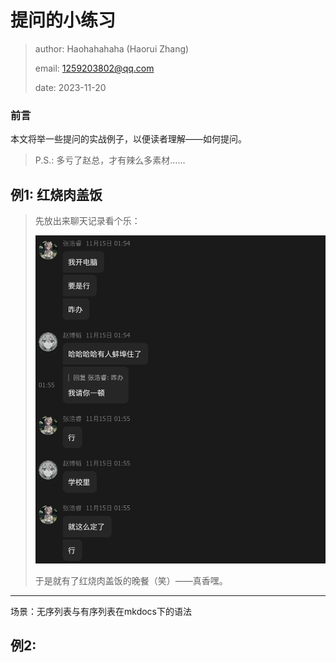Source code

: # 提问的小练习

> author: Haohahahaha (Haorui Zhang)
>
> email: 1259203802@qq.com
>
> date: 2023-11-20

### 前言

本文将举一些提问的实战例子，以便读者理解——如何提问。

> P.S.: 多亏了赵总，才有辣么多素材……

## 例1: 红烧肉盖饭

> 先放出来聊天记录看个乐：
>
> ![meal](./pic/meal.png)
> 
> 于是就有了红烧肉盖饭的晚餐（笑）——真香嘿。

---

场景：无序列表与有序列表在mkdocs下的语法




## 例2: 

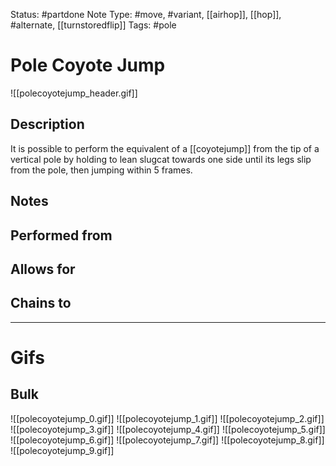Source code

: Status: #partdone
Note Type: #move, #variant, [[airhop]], [[hop]], #alternate, [[turnstoredflip]]
Tags: #pole 

# Pole Coyote Jump
![[polecoyotejump_header.gif]]
## Description
It is possible to perform the equivalent of a [[coyotejump]] from the tip of a vertical pole by holding to lean slugcat towards one side until its legs slip from the pole, then jumping within 5 frames.

## Notes


## Performed from


## Allows for


## Chains to


___
# Gifs
## Bulk
![[polecoyotejump_0.gif]]
![[polecoyotejump_1.gif]]
![[polecoyotejump_2.gif]]
![[polecoyotejump_3.gif]]
![[polecoyotejump_4.gif]]
![[polecoyotejump_5.gif]]
![[polecoyotejump_6.gif]]
![[polecoyotejump_7.gif]]
![[polecoyotejump_8.gif]]
![[polecoyotejump_9.gif]]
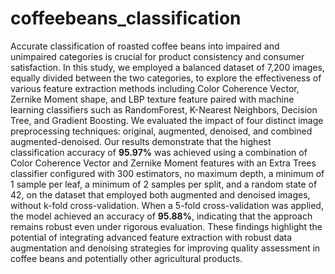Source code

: # coffeebeans_classification
Accurate classification of roasted coffee beans into impaired and unimpaired categories is crucial for product consistency and consumer satisfaction. In this study, we employed a balanced dataset of 7,200 images, equally divided between the two categories, to explore the effectiveness of various feature extraction methods including Color Coherence Vector, Zernike Moment shape, and LBP texture feature paired with machine learning classifiers such as RandomForest, K-Nearest Neighbors, Decision Tree, and Gradient Boosting. We evaluated the impact of four distinct image preprocessing techniques: original, augmented, denoised, and combined augmented-denoised.  Our results demonstrate that the highest classification accuracy of **95.97%** was achieved using a combination of Color Coherence Vector and Zernike Moment features with an Extra Trees classifier configured with 300 estimators, no maximum depth, a minimum of 1 sample per leaf, a minimum of 2 samples per split, and a random state of 42, on the dataset that employed both augmented and denoised images, without k-fold cross-validation. When a 5-fold cross-validation was applied, the model achieved an accuracy of **95.88%**, indicating that the approach remains robust even under rigorous evaluation. These findings highlight the potential of integrating advanced feature extraction with robust data augmentation and denoising strategies for improving quality assessment in coffee beans and potentially other agricultural products.

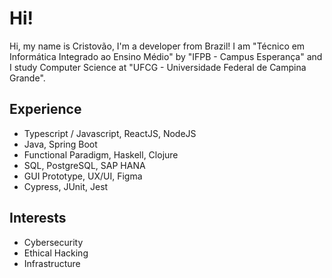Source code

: # Hi!

Hi, my name is Cristovão, I'm a developer from Brazil! I am "Técnico em Informática Integrado ao Ensino Médio" by "IFPB - Campus Esperança" and I study Computer Science at "UFCG - Universidade Federal de Campina Grande".

## Experience
  - Typescript / Javascript, ReactJS, NodeJS
  - Java, Spring Boot
  - Functional Paradigm, Haskell, Clojure
  - SQL, PostgreSQL, SAP HANA
  - GUI Prototype, UX/UI, Figma
  - Cypress, JUnit, Jest

## Interests
  - Cybersecurity
  - Ethical Hacking
  - Infrastructure


<!---
Crisnzx/Crisnzx is a ✨ special ✨ repository because its `README.md` (this file) appears on your GitHub profile.
You can click the Preview link to take a look at your changes.
--->

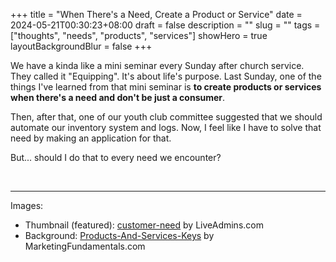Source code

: +++
title = "When There's a Need, Create a Product or Service"
date = 2024-05-21T00:30:23+08:00
draft = false
description = ""
slug = ""
tags = ["thoughts", "needs", "products", "services"]
showHero = true
layoutBackgroundBlur = false
+++

We have a kinda like a mini seminar every Sunday after church service. They called it "Equipping". It's about life's purpose. Last Sunday, one of the things I've learned from that mini seminar is **to create products or services when there's a need and don't be just a consumer**.

Then, after that, one of our youth club committee suggested that we should automate our inventory system and logs. Now, I feel like I have to solve that need by making an application for that.

But... should I do that to every need we encounter?

<!-- Sorry for making such a post like this. I know, it's terrible. This is why most of the time, when I think of something I want to share, I feel like it's not worthy to be posted or shared on this blog. And this post is just like that... but still thank you for stopping by. -->

<br>

___

Images:
- Thumbnail (featured): [customer-need](https://www.liveadmins.com/blog/4-simple-tips-to-provide-proactive-customer-service/) by LiveAdmins.com
- Background: [Products-And-Services-Keys](https://www.marketingfundamentals.com/productization-5-considerations-for-your-business/) by MarketingFundamentals.com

*****

BRIEF: The result is a copy of every line above where the word "blog" shows up.

RESULT BELOW:
<!-- Sorry for making such a post like this. I know, it's terrible. This is why most of the time, when I think of something I want to share, I feel like it's not worthy to be posted or shared on this blog. And this post is just like that... but still thank you for stopping by. -->
- Thumbnail (featured): [customer-need](https://www.liveadmins.com/blog/4-simple-tips-to-provide-proactive-customer-service/) by LiveAdmins.com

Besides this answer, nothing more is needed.